1. IntroductionUnder natural condit

1. Introduction
Under natural conditions, plants are frequently exposed to environmental fluctuations, especially in light intensity. High light levels that exceed the utilization capacity of plants cause a series of events that can ultimately lead to destruction of the photosynthetic apparatus of exposed leaves. The key event in oxidative stress is the photogeneration of reactive oxygen species (ROS), such as 1O2, O2 −, H2O2 and OH , following the formation of chlorophyll triplets in the light-harvesting antennae when plants absorb excessive light [1]. To combat photooxidative stress, plants are equipped with a diverse set of photoprotective processes including strategic leaf and chloroplast movements, non-radiative dissipation of absorbed excitation energy, detoxification of chloroplast ROS via intricate antioxidant pathways, repair processes to prevent photodamages, and utilization of excess absorbed light by an array of alternative electron acceptors [2].
Non-photochemical quenching (NPQ) is an important photoprotective mechanism that is induced within seconds to minutes upon exposure to excess light [3]. This process dissipates excess absorbed energy as heat, minimizing the excitation pressure on photosystem II (PSII). NPQ is known to depend on three factors: the PsbS protein, the xanthophyll zeaxanthin and the establishment of a pH gradient across the thylakoid membrane [4]. While PsbS is involved specifically in NPQ, zeaxanthin may play a dual role. It may cause quenching of excitation energy, and it has been shown to be an important membrane antioxidant [5] and [6]. When light intensity is high enough to saturate NPQ, direct reduction of O2 at PSI could be an effective strategy to reduce excitation pressure [7] and [8]. However, this process causes the formation of hazardous ROS in the chloroplast. Plants have evolved antioxidant enzymes to scavenge ROS in the photosynthetic apparatus. The O2 − generated by the direct reduction of O2 in the vicinity of photosystem I (PSI) is rapidly converted to H2O2 by superoxide dismutase (SOD), while H2O2 is detoxified by catalase (CAT) in the peroxisome and by ascorbate peroxidase (APX) in the chloroplast. This reaction is accompanied by the production of oxidized ascorbate, which is regenerated by dehydroascorbate reductase (DHAR) in the presence of glutathione [7].

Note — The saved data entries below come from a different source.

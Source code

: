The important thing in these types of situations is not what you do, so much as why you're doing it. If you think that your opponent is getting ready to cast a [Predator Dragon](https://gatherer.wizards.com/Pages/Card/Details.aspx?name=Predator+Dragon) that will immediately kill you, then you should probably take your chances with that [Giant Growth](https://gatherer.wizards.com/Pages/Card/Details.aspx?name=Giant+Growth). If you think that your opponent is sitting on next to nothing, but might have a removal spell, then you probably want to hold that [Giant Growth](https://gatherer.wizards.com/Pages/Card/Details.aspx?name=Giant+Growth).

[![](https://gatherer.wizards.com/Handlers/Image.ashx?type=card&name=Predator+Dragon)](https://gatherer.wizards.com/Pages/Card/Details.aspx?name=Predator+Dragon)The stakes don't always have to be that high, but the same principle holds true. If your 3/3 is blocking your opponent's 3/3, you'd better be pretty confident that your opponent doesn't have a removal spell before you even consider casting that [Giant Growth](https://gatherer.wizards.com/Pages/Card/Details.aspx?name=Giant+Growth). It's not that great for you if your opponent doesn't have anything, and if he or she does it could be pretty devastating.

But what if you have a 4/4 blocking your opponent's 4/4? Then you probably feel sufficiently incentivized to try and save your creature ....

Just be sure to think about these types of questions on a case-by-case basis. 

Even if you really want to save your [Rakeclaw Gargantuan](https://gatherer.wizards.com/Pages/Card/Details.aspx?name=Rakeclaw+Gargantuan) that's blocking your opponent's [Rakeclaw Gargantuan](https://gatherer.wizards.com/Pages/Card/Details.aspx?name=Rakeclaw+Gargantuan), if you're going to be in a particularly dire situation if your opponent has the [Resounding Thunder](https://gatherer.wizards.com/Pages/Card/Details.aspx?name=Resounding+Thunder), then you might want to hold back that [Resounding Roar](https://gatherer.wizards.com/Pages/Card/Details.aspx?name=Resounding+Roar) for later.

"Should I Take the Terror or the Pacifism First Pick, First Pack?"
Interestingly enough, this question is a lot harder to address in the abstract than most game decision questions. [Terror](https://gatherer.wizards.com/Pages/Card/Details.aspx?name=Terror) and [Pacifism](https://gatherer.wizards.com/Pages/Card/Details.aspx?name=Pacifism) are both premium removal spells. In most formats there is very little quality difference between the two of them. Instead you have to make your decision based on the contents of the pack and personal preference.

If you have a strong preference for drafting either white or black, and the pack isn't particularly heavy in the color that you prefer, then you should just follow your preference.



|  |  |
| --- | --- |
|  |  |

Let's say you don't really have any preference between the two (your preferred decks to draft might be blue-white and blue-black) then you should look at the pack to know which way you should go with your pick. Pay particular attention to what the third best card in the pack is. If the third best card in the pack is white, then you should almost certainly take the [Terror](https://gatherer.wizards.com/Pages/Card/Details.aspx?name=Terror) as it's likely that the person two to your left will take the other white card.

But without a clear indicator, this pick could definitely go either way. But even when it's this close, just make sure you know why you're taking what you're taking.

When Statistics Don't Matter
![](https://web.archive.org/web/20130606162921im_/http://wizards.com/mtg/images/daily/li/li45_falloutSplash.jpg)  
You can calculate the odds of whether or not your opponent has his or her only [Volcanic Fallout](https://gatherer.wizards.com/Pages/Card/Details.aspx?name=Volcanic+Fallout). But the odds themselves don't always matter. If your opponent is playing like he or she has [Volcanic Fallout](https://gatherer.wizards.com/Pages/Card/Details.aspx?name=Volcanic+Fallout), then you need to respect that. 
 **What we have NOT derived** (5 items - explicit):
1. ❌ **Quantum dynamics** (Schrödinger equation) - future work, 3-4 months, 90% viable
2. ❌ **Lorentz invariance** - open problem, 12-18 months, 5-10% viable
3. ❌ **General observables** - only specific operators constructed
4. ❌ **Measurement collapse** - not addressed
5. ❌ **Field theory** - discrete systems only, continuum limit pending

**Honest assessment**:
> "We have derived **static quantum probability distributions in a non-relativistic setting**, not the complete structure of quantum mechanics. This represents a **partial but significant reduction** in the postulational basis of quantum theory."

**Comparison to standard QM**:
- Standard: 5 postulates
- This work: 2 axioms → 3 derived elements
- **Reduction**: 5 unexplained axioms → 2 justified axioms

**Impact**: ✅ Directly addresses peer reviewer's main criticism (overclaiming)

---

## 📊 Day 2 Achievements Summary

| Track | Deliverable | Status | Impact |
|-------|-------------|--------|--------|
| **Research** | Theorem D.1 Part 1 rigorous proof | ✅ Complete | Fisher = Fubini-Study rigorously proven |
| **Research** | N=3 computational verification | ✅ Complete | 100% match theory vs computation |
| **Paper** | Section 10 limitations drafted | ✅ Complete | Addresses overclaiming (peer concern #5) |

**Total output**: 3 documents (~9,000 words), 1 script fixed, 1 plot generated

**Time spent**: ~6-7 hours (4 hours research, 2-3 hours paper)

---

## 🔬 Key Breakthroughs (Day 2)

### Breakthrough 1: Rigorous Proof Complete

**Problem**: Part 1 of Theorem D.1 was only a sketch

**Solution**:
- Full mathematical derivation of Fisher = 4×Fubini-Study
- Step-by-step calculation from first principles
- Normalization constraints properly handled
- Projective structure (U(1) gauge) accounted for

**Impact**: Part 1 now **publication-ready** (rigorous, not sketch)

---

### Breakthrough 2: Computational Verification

Like flowers, the leaves of many ornamental plants exhibit a wide variety of colors, such as green, blue and red. Leaf color is an important attribute for marketability and consumer preference. Anthocyanins, which are located in upper epidermis, palisade layers, and lower epidermis, are primarily responsible for red-to-blue leaf coloration [9]. However, the physiological roles of vegetative pigmentation are less clearly understood. Anthocyanins are often produced in vegetative tissues under stressful conditions, such as high light, cold temperatures, nutrient deficiency and pathogen attack [10] and [11]. Previous studies have presented evidence for the ability of anthocyanins to provide photoprotection under stressful conditions. There is evidence that anthocyanins protect the photosynthetic apparatus from photoinhibition by absorbing green light and thereby reducing excess excitation energy [12],[13], [14] and [15]. On the other hand, anthocyanins, which belong to one class of polyphenols, may serve as antioxidants due to their unique chemical structure [16], [17],[18] and [19]. Therefore, anthocyanins may play a photoprotective role by directly eliminating ROS during photooxidative stress. However, not all studies have found strong relationships between anthocyanins and photoprotection. Burger and Edwards [20] found no difference in photoinhibition between red and green Coleus varieties exposed to photoinhibitory treatment. There is even some evidence for increased susceptibility to photoinhibition in anthocyanic leaf areas [21]. In addition, one should also consider that the differential absorption of light wavelength in red and green leaves may lead to differential acclimation to high light, and thus the effects of light shielding could potentially be mixed with those of acclimation.
Begonia semperflorens is one of the most popular bedding plants. Depending on the variety, leaves of B. semperflorens may be green or red. Red-leaf genotypes grow better than green-leaf genotypes under photoinhibitory conditions during summer. In this study, we used two genotypes of B. semperflorens, ‘Cocktail’ (red leaf) and ‘Super Olympia’ (green leaf) to study whether differences in growth could be attributed to photoprotection offered by anthocyanins and, if so, whether this was due to the antioxidant activity or the optical properties of anthocyanins. We also analyzed the interactions between anthocyanins and other photoprotective mechanisms.